A year ago speculative fever had taken hold. Everyone was talking about bitcoin millionaires and people they knew who had bought in early.
It rose almost 2000 per cent in 2017 sparking comparisons to the tulip bubble of the 1630s – a kind of investment mania, or mass public delusion.
And it was a bubble. It couldn't last and there are no prizes for picking it wouldn't.
But after an initial slump in February and March, it stabilised in the middle of this year - sitting at around US$6500.
Then a month ago it dived again. And this time it seems to be serious. It doesn't seem to have hit bottom yet.
There are a variety of reasons why it crashed.

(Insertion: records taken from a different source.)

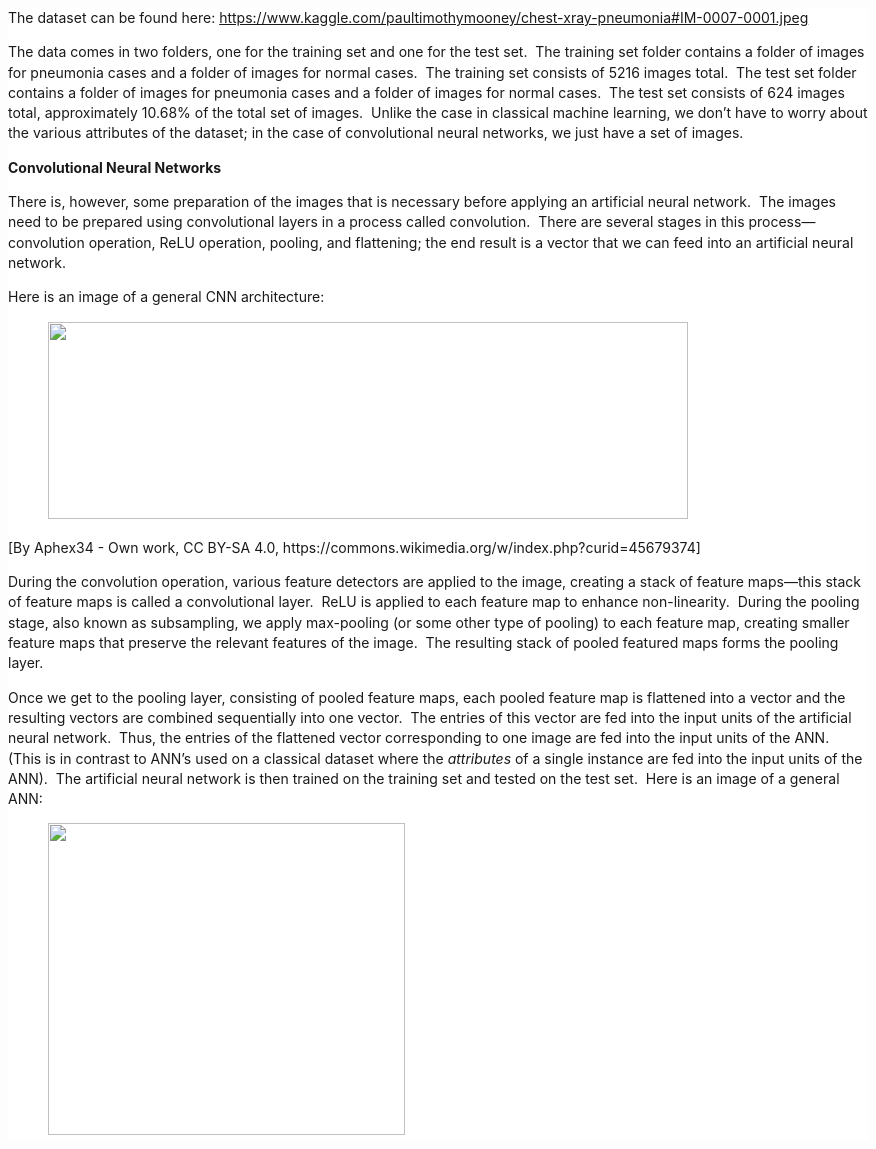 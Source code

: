 <p>The dataset can be found here: <a href="https://www.kaggle.com/paultimothymooney/chest-xray-pneumonia#IM-0007-0001.jpeg">https://www.kaggle.com/paultimothymooney/chest-xray-pneumonia#IM-0007-0001.jpeg</a></p>



<p>The data comes in two folders, one for the training set and one for the test set.&nbsp; The training set folder contains a folder of images for pneumonia cases and a folder of images for normal cases.&nbsp; The training set consists of 5216 images total.&nbsp; The test set folder contains a folder of images for pneumonia cases and a folder of images for normal cases.&nbsp; The test set consists of 624 images total, approximately 10.68% of the total set of images.&nbsp; Unlike the case in classical machine learning, we don’t have to worry about the various attributes of the dataset; in the case of convolutional neural networks, we just have a set of images.&nbsp;</p>



<p><strong>Convolutional Neural Networks</strong></p>



<p>There is, however, some preparation of the images that is necessary before applying an artificial neural network.&nbsp; The images need to be prepared using convolutional layers in a process called convolution.&nbsp; There are several stages in this process—convolution operation, ReLU operation, pooling, and flattening; the end result is a vector that we can feed into an artificial neural network.&nbsp;</p>



<p>Here is an image of a general CNN architecture:</p>



<figure class="wp-block-image size-large"><img loading="lazy" width="640" height="197" src="https://www.onlinemathtraining.com/wp-content/uploads/2020/04/640px-Typical_cnn.png" alt="" class="wp-image-406" srcset="https://www.onlinemathtraining.com/wp-content/uploads/2020/04/640px-Typical_cnn.png 640w, https://www.onlinemathtraining.com/wp-content/uploads/2020/04/640px-Typical_cnn-300x92.png 300w" sizes="(max-width: 640px) 100vw, 640px"></figure>



<p>[By Aphex34 - Own work, CC BY-SA 4.0, https://commons.wikimedia.org/w/index.php?curid=45679374]</p>



<p>During the convolution operation, various feature detectors are applied to the image, creating a stack of feature maps—this stack of feature maps is called a convolutional layer.&nbsp; ReLU is applied to each feature map to enhance non-linearity.&nbsp; During the pooling stage, also known as subsampling, we apply max-pooling (or some other type of pooling) to each feature map, creating smaller feature maps that preserve the relevant features of the image.&nbsp; The resulting stack of pooled featured maps forms the pooling layer.</p>



<p>Once we get to the pooling layer, consisting of pooled feature maps, each pooled feature map is flattened into a vector and the resulting vectors are combined sequentially into one vector.&nbsp; The entries of this vector are fed into the input units of the artificial neural network.&nbsp; Thus, the entries of the flattened vector corresponding to one image are fed into the input units of the ANN.&nbsp; (This is in contrast to ANN’s used on a classical dataset where the <em>attributes</em> of a single instance are fed into the input units of the ANN).&nbsp; The artificial neural network is then trained on the training set and tested on the test set.&nbsp; Here is an image of a general ANN:</p>



<figure class="wp-block-image size-large is-resized"><img src="https://www.onlinemathtraining.com/wp-content/uploads/2020/04/neural-network-diagram.jpg" alt="" class="wp-image-403" width="357" height="312"/></figure>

There are regulatory concerns, stories of market manipulation.
There are disputes within the cryptocurrency world about a "hard fork" - which is being blamed for the most recent sell-off.
That's a digital currency version of a share split where new protocols are introduced which create spin-off currencies like Bitcoin SV and Bitcoin cash.
It all starts to get pretty complicated for non-techy people.
What has become clear in the past year is that Bitcoin is not progressing rapidly towards mainstream use.
In fact, the volume of daily transactions in Bitcoin has almost halved in 12 months.
At the peak of the bubble, there were nearly 500,000 transactions being done in bitcoin every day.
As of yesterday that was more like 240,000 transactions.
It is going backwards and, regardless, both numbers are tiny.
More than US$5trillion worth of traditional currencies are traded on foreign exchange markets every day.
If you think about how many individual transactions are made with traditional currency - starting with your morning coffee - the numbers are mind-boggling.
Bitcoin and its peers are still nowhere near mainstream adoption as currencies.
Which means they remain purely speculative investments.
Meanwhile, central banks and traditional trading banks are investing in the research and technology to put their own versions of digital currencies in place if and when they feel they are needed.
In it's 10-year history, Bitcoin has survived bigger crashes than this - in percentage terms at least.
Hardcore cryptocurrency believers aren't likely to be deterred by the current downturn.
But sceptics - like prominent US economist Nouriel Roubini, who has described cryptocurrency as "the mother of all scams" - see it as a reckoning.